La seconda parte della serie, infatti, scava a fondo in quella che fino ad allora era sembrata solo una lieve escoriazione, lacerando i tessuti della normalità e sbattendo in primo piano tutto il dolore, le contraddizioni e le difficoltà che bisogna affrontare anche solo per essere normali, accettati, funzionali.
E così, Fleishman a pezzi salta a piè pari da una miniserie su un divorzio – molto intensa e dolorosa – a una feroce critica sul mondo delle performance, sulle due facce del successo, sul corpo delle donne, sul consenso, sull’overworking, sull’equilibrio vita privata e professionale che un equilibrio non è mai.
Ovviamente, il punto di vista di tutto questo non è più quello di Toby ma diventa quello di Rachel, la granitica moglie dedita esclusivamente al lavoro, che fa di tutto pur di scalare la piramide sociale in nome di un successo che – inizialmente – sembra essere senza senso.
Il cambio di prospettiva della storia avviene proprio quando lo spettatore era ormai al sicuro nelle sue certezze, cullato dal dolore di Toby, abbandonato con due figli e senza più una persona al suo fianco.
Confesso che entrambe le parti in cui è idealmente divisa Fleishman a pezzi mi hanno destabilizzato, per motivi diversi. Per alcuni punti, è stato come fare una piccola seduta di terapia, in cui vieni inevitabilmente portato a guardarti dentro.
La prima parte, legata strettamente al divorzio, mi ha messo di fronte ai limiti delle relazioni umane e a come anche le azioni nate con le migliori intenzioni possano essere interpretabili, fraintendibili e rischino di far precipitare situazioni e rapporti nel più cupo dei baratri. Guardarlo con la mia compagna, accanto sul divano, è stato interessante e terrificante, perché da un lato mi rendevo conto di essere distante anni luce dal tipo di rapporto che hanno Toby e Rachel (tra di loro e con la cerchia di “amici”), dall’altro ogni tanto lo specchio distorto di quella realtà fittizia mi sussurrava inevitabilmente quanto fosse sottile il velo che separa chiunque di noi da quel tipo di orrore.
La seconda parte, invece, è stata uno shock. Un po’ perché mi aspettavo un capovolgimento del punto di vista, ma non così radicale, un po’ perché i temi trattati – in una singola puntata – sono talmente tanti e così stratificati che meriterebbero una trattazione a parte. Purtroppo non posso scendere nel dettaglio perché rischierei il mega spoiler che vi rovinerebbe buona parte della visione ma sono dell’idea che la settima puntata di Fleishman a pezzi dovrebbe essere vista nelle scuole, negli ambulatori, nei consultori perché fornisce spunti di riflessione necessari e doverosi, soprattutto oggi, soprattutto agli uomini.

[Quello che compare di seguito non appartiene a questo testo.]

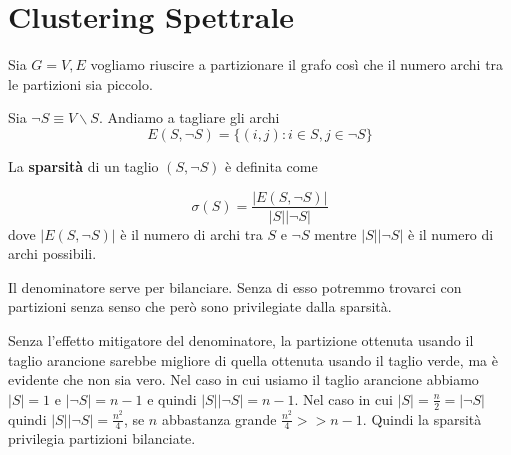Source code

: \documentclass[12pt]{report}
\begin{document}
\section{Clustering Spettrale}

Sia $G = V,E$ vogliamo riuscire a partizionare il grafo così che il numero archi tra le partizioni sia piccolo.


\noindent 
Sia $\neg S \equiv V \backslash S$. Andiamo a tagliare gli archi 
$$E(S,\neg S) = \{(i,j) : i \in S, j \in \neg S\}$$


\begin{defi}
    La \textbf{sparsità} di un taglio $(S,\neg S)$ è  definita come

    $$\sigma(S) = \frac{|E(S,\neg S)|}{|S||\neg S|}$$
    dove $|E(S,\neg S)|$ è il numero di archi tra $S$ e $\neg S$ mentre $|S||\neg S|$ è il numero di archi possibili.
\end{defi}
Il denominatore serve per bilanciare. Senza di esso potremmo trovarci con partizioni senza senso che però sono privilegiate dalla sparsità.


 \noindent 
 Senza l'effetto mitigatore del denominatore, la partizione ottenuta usando il taglio arancione sarebbe migliore di quella ottenuta usando il taglio verde, ma è evidente che non sia vero. Nel caso in cui usiamo il taglio arancione abbiamo $|S| = 1$ e $|\neg S| = n - 1$ e quindi $|S| |\neg S | = n-1$. Nel caso in cui $|S| = \frac{n}{2} = |\neg S|$ quindi $|S| |\neg S| = \frac{n^2}{4}$, se $n$ abbastanza grande $\frac{n^2}{4} >> n-1$. Quindi la sparsità privilegia partizioni bilanciate. 
\end{document}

Fleishman a pezzi, quindi, ha moltissimi livelli di lettura, sia come prodotto dell’intrattenimento (basti pensare ai film, alle serie, ai libri o ai fumetti raccontati da più punti di vista, in cui la storia cambia e si completa solo agli occhi del pubblico) sia come strumento di critica verso un certo modello di società in cui siamo immersi e da cui diventa difficile perfino astrarsi per guardare le cose dal punto di vista dell’altro.